Sorry to rain on your parade, but most people (your government and the mainstream media) would like you to believe Fukushima “went away,” however, nothing could be further from the truth. But since, without equipment, radiation cannot be detected, it’s easy to shout that now familiar, one-phrase-covers-all “conspiracy theory!”
— Rand Hogen, WindanSea


• Planning association needs to review its bylaws rules
I would like to comment on the article in the March 28 issue regarding the La Jolla Community Planning Association (LJCPA) approval of their proposed bylaw amendments.  According to the article, LJCPA Vice-chair Joe LaCava told the La Jolla Light “last year the city merely requested refinements for clarity and consistency and the city had no objections to the core principals of proposed bylaw amendments”.

Contrary to Mr. LaCava’s opinion, the city did not “approve the core principals” of the proposed bylaw amendments. Their rejection is precisely why at their last meeting, the LJCPA voted on revised proposed bylaw amendments. I offer the following for clarity and consistency, the current bylaws that have been approved by the City of San Diego are the March 2009 bylaws, and they should use them to guide their actions.

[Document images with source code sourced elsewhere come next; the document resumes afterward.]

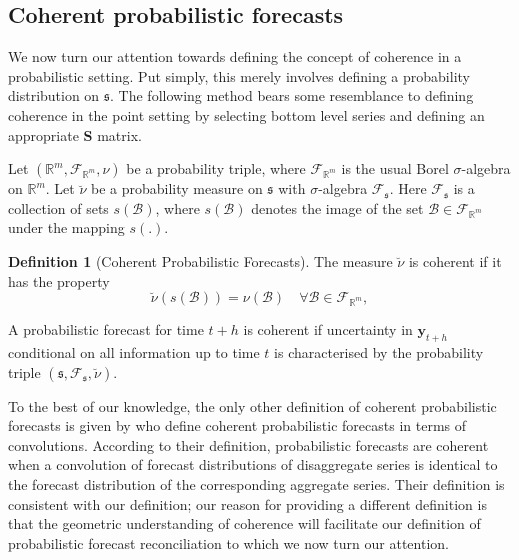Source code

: \documentclass[12pt]{article}
\theoremstyle{definition}
\newtheorem{definition}{Definition}[section]
\begin{document}
\subsection{Coherent probabilistic forecasts}\label{subsec:cohprobf}

We now turn our attention towards defining the concept of coherence in a probabilistic setting.  Put simply, this merely involves defining a probability distribution on $\mathfrak{s}$.  The following method bears some resemblance to defining coherence in the point setting by selecting bottom level series and defining an appropriate $\bm{S}$ matrix. 


Let $(\mathbb{R}^m, \mathscr{F}_{\mathbb{R}^m}, \nu)$ be a probability triple, where $\mathscr{F}_{\mathbb{R}^m}$ is the usual Borel $\sigma$-algebra on $\mathbb{R}^m$. Let $\breve{\nu}$ be a probability measure on $\mathfrak{s}$ with $\sigma$-algebra $\mathscr{F}_{\mathfrak{s}}$. Here $\mathscr{F}_{\mathfrak{s}}$ is a collection of sets $s(\mathcal{B})$, where $s(\mathcal{B})$ denotes the image of the set $\mathcal{B}\in \mathscr{F}_{\mathbb{R}^m}$ under the mapping $s(.)$.

\begin{definition}[Coherent Probabilistic Forecasts]\label{def:cohprob}
	The measure $\breve{\nu}$ is coherent if it has the property
	\[
	\breve{\nu}(s(\mathcal{B})) = \nu(\mathcal{B}) \quad \forall \mathcal{B} \in \mathscr{F}_{\mathbb{R}^m},
	\]
\end{definition}

A probabilistic forecast for time $t+h$ is coherent if uncertainty in $\bm{y}_{t+h}$ conditional on all information up to time $t$ is characterised by the probability triple $(\mathfrak{s},\mathscr{F}_{\mathfrak{s}},\breve{\nu})$.

To the best of our knowledge, the only other definition of coherent probabilistic forecasts is given by \citet{BenTaieb2017} who define coherent probabilistic forecasts in terms of convolutions. According to their definition, probabilistic forecasts are coherent when a convolution of forecast distributions of disaggregate series is identical to the forecast distribution of the corresponding aggregate series. Their definition is consistent with our definition; our reason for providing a different definition is that the geometric understanding of coherence will facilitate our definition of probabilistic forecast reconciliation to which we now turn our attention.

%
%	
%
\end{document}
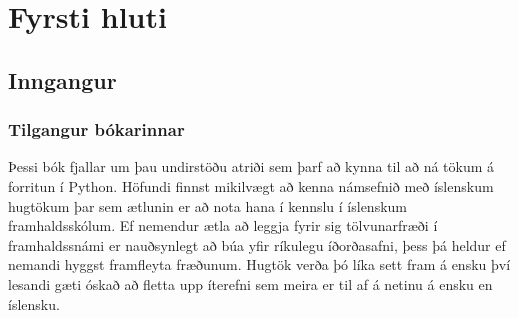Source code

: \documentclass[11pt,fleqn]{book} %
\begin{document}



\pagestyle{empty} %

\tableofcontents %

\cleardoublepage %

\pagestyle{fancy} %


\part{Fyrsti hluti}




\chapter{Inngangur}

\section{Tilgangur bókarinnar}

Þessi bók fjallar um þau undirstöðu atriði sem þarf að kynna til að ná tökum á forritun í Python. 
Höfundi finnst mikilvægt að kenna námsefnið með íslenskum hugtökum þar sem ætlunin er að nota hana í kennslu í íslenskum framhaldsskólum. 
Ef nemendur ætla að leggja fyrir sig tölvunarfræði í framhaldssnámi er nauðsynlegt að búa yfir ríkulegu íðorðasafni, þess þá heldur ef nemandi hyggst framfleyta fræðunum. 
Hugtök verða þó líka sett fram á ensku því lesandi gæti óskað að fletta upp íterefni sem meira er til af á netinu á ensku en íslensku.
\end{document}
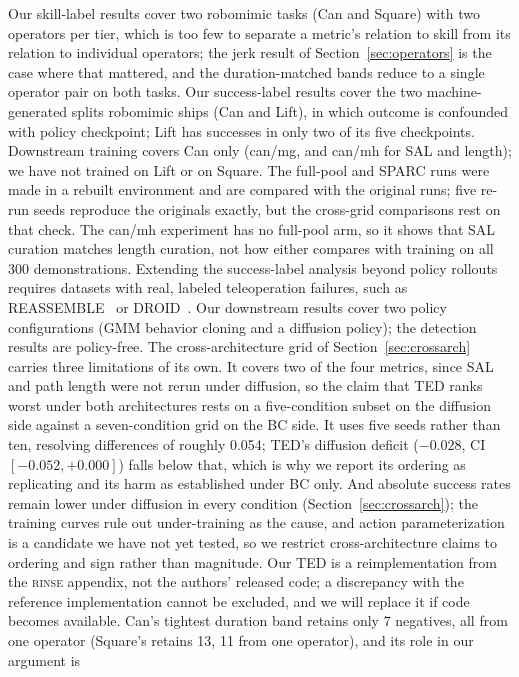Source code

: \documentclass[10pt]{article}
\newcommand{\rinse}{\textmd{\textsc{rinse}}}
\begin{document}
Our skill-label results cover two robomimic tasks (Can and Square) with two
operators per tier, which is too few to separate a metric's relation to
skill from its relation to individual operators; the jerk result of
Section~\ref{sec:operators} is the case where that mattered, and the
duration-matched bands reduce to a single operator pair on both tasks. Our
success-label results cover the two machine-generated splits robomimic
ships (Can and Lift), in which outcome is confounded with policy checkpoint;
Lift has successes in only two of its five checkpoints. Downstream training
covers Can only (can/mg, and can/mh for SAL and length); we have not trained
on Lift or on Square. The full-pool and SPARC runs were made in a rebuilt
environment and are compared with the original runs; five re-run seeds
reproduce the originals exactly, but the cross-grid comparisons rest on that
check. The can/mh experiment has no full-pool arm, so it shows that SAL
curation matches length curation, not how either compares with training on
all 300 demonstrations. Extending the
success-label analysis beyond policy rollouts requires datasets with real, labeled teleoperation
failures, such as \mbox{REASSEMBLE}~\citep{reassemble} or
DROID~\citep{droid}. Our downstream results cover two policy configurations (GMM behavior
cloning and a diffusion policy); the detection results are policy-free. The
cross-architecture grid of Section~\ref{sec:crossarch} carries three
limitations of its own. It covers two of the four metrics, since SAL and
path length were not rerun under diffusion, so the claim that TED ranks
worst under both architectures rests on a five-condition subset on the
diffusion side against a seven-condition grid on the BC side. It uses five
seeds rather than ten, resolving differences of roughly 0.054; TED's
diffusion deficit ($-0.028$, CI $[-0.052, +0.000]$) falls below that, which
is why we report its ordering as replicating and its harm as established
under BC only. And absolute success rates remain lower under diffusion in
every condition (Section~\ref{sec:crossarch}); the training curves rule out
under-training as the cause, and action parameterization is a candidate we
have not yet tested, so we restrict cross-architecture claims to ordering
and sign rather than magnitude.
Our TED is a reimplementation from the \rinse{} appendix, not the authors'
released code; a discrepancy with the reference implementation cannot be
excluded, and we will replace it if code becomes available. Can's tightest
duration band retains only 7 negatives, all from one operator (Square's
retains 13, 11 from one operator), and its role in our argument is
\end{document}
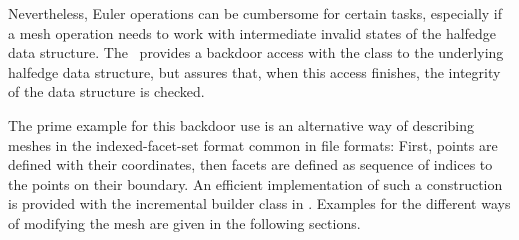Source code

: Nevertheless, Euler operations can be cumbersome for certain tasks,
especially if a mesh operation needs to work with intermediate invalid
states of the halfedge data structure. The \cgalpoly\ provides a
backdoor access with the  class to the
underlying halfedge data structure, but assures that, when this access
finishes, the integrity of the data structure is checked.

The prime example for this backdoor use is an alternative way of
describing meshes in the indexed-facet-set format common in file
formats: First, points are defined with their coordinates, then facets
are defined as sequence of indices to the points on their boundary. An
efficient implementation of such a construction is provided with the
incremental builder class in \cgal. Examples for the different ways of
modifying the mesh are given in the following sections.









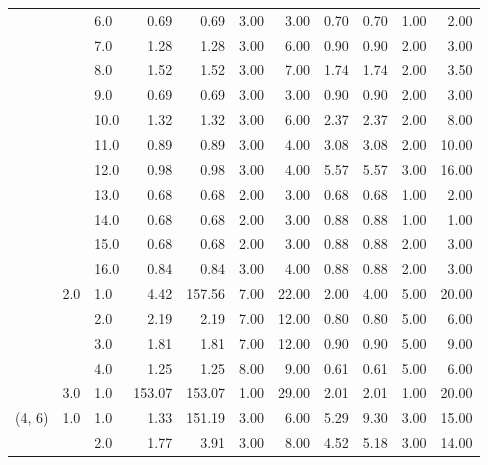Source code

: \begin{tabular}{lllrrrrrrrr}
       &     & 6.0  &       0.69 &      0.69 &  3.00 &   3.00 &       0.70 &      0.70 &  1.00 &   2.00 \\
       &     & 7.0  &       1.28 &      1.28 &  3.00 &   6.00 &       0.90 &      0.90 &  2.00 &   3.00 \\
       &     & 8.0  &       1.52 &      1.52 &  3.00 &   7.00 &       1.74 &      1.74 &  2.00 &   3.50 \\
       &     & 9.0  &       0.69 &      0.69 &  3.00 &   3.00 &       0.90 &      0.90 &  2.00 &   3.00 \\
       &     & 10.0 &       1.32 &      1.32 &  3.00 &   6.00 &       2.37 &      2.37 &  2.00 &   8.00 \\
       &     & 11.0 &       0.89 &      0.89 &  3.00 &   4.00 &       3.08 &      3.08 &  2.00 &  10.00 \\
       &     & 12.0 &       0.98 &      0.98 &  3.00 &   4.00 &       5.57 &      5.57 &  3.00 &  16.00 \\
       &     & 13.0 &       0.68 &      0.68 &  2.00 &   3.00 &       0.68 &      0.68 &  1.00 &   2.00 \\
       &     & 14.0 &       0.68 &      0.68 &  2.00 &   3.00 &       0.88 &      0.88 &  1.00 &   1.00 \\
       &     & 15.0 &       0.68 &      0.68 &  2.00 &   3.00 &       0.88 &      0.88 &  2.00 &   3.00 \\
       &     & 16.0 &       0.84 &      0.84 &  3.00 &   4.00 &       0.88 &      0.88 &  2.00 &   3.00 \\
       & 2.0 & 1.0  &       4.42 &    157.56 &  7.00 &  22.00 &       2.00 &      4.00 &  5.00 &  20.00 \\
       &     & 2.0  &       2.19 &      2.19 &  7.00 &  12.00 &       0.80 &      0.80 &  5.00 &   6.00 \\
       &     & 3.0  &       1.81 &      1.81 &  7.00 &  12.00 &       0.90 &      0.90 &  5.00 &   9.00 \\
       &     & 4.0  &       1.25 &      1.25 &  8.00 &   9.00 &       0.61 &      0.61 &  5.00 &   6.00 \\
       & 3.0 & 1.0  &     153.07 &    153.07 &  1.00 &  29.00 &       2.01 &      2.01 &  1.00 &  20.00 \\
(4, 6) & 1.0 & 1.0  &       1.33 &    151.19 &  3.00 &   6.00 &       5.29 &      9.30 &  3.00 &  15.00 \\
       &     & 2.0  &       1.77 &      3.91 &  3.00 &   8.00 &       4.52 &      5.18 &  3.00 &  14.00 \\

\end{tabular}

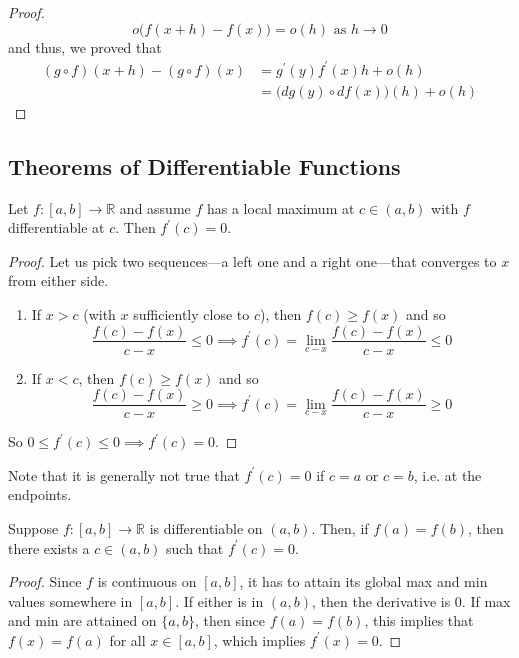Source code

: \begin{proof}
    \[o\big(f(x + h) - f(x) \big) = o(h) \text{ as } h \rightarrow 0\]
    and thus, we proved that
    \begin{align*}
        (g \circ f)(x + h) - (g \circ f)(x) & = g^\prime (y) f^\prime (x) h + o(h) \\
        & = \big(dg(y) \circ df(x)\big) (h) + o(h)
    \end{align*}
  \end{proof}

\subsection{Theorems of Differentiable Functions}

  \begin{theorem}
    Let $f: [a, b] \to \mathbb{R}$ and assume $f$ has a local maximum at $c \in (a, b)$ with $f$ differentiable at $c$. Then $f^\prime (c) = 0$. 
  \end{theorem}
  \begin{proof}
    Let us pick two sequences---a left one and a right one---that converges to $x$ from either side. 
    \begin{enumerate}
      \item If $x > c$ (with $x$ sufficiently close to $c$), then $f(c) \geq f(x)$ and so 
      \begin{equation}
        \frac{f(c) - f(x)}{c - x} \leq 0 \implies f^\prime (c) = \lim_{c - x} \frac{f(c) - f(x)}{c - x} \leq 0
      \end{equation}

      \item If $x < c$, then $f(c) \geq f(x)$ and so 
      \begin{equation}
        \frac{f(c) - f(x)}{c - x} \geq 0 \implies f^\prime (c) = \lim_{c - x} \frac{f(c) - f(x)}{c - x} \geq 0
      \end{equation}
    \end{enumerate}
    So $0 \leq f^\prime (c) \leq 0 \implies f^\prime(c) = 0$. 
  \end{proof}

  Note that it is generally not true that $f^\prime (c) = 0$ if $c = a$ or $c = b$, i.e. at the endpoints. 

  \begin{theorem}
    Suppose $f: [a, b] \to \mathbb{R}$ is differentiable on $(a, b)$. Then, if $f(a) = f(b)$, then there exists a $c \in (a, b)$ such that $f^\prime (c) = 0$. 
  \end{theorem}
  \begin{proof}
    Since $f$ is continuous on $[a, b]$, it has to attain its global max and min values somewhere in $[a, b]$. If either is in $(a, b)$, then the derivative is $0$. If max and min are attained on $\{a, b\}$, then since $f(a) = f(b)$, this implies that $f(x) = f(a)$ for all $x \in [a, b]$, which implies $f^\prime (x) = 0$. 
  \end{proof}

Mr. LaCava also stated he disagreed with my assertion; that if the LJCPA President appeals a project, a projects environmental documents or a projects environmental determination, without a publicly noticed meeting and public vote the action taken violates the Brown Act, and City Council policy 600-24 and the LJCPA city approved bylaws. Once again I offer the following sections of the Brown Act and City Council Policy 600-24 and the LJCPA bylaws for clarity and consistency to Mr. LaCava;

Brown Act: Section 54952.6. As used in this chapter, “action taken” means a collective decision made by a majority of the members of a legislative body, a collective commitment or promise by a majority of the members of a legislative body to make a positive or a negative decision, or an actual vote by a majority of the members of a legislative body when sitting as a body or entity, upon a motion, proposal, resolution, order or ordinance.

City Council Policy 600-24 Article 1 Section 4 The official positions and opinions of the LJCPA shall not be established or determined by any organization other than the corporation or by any elected Trustee of the LJCPA, other than one authorized to do so by the corporation as a result of a vote taken at a noticed LJCPA meeting.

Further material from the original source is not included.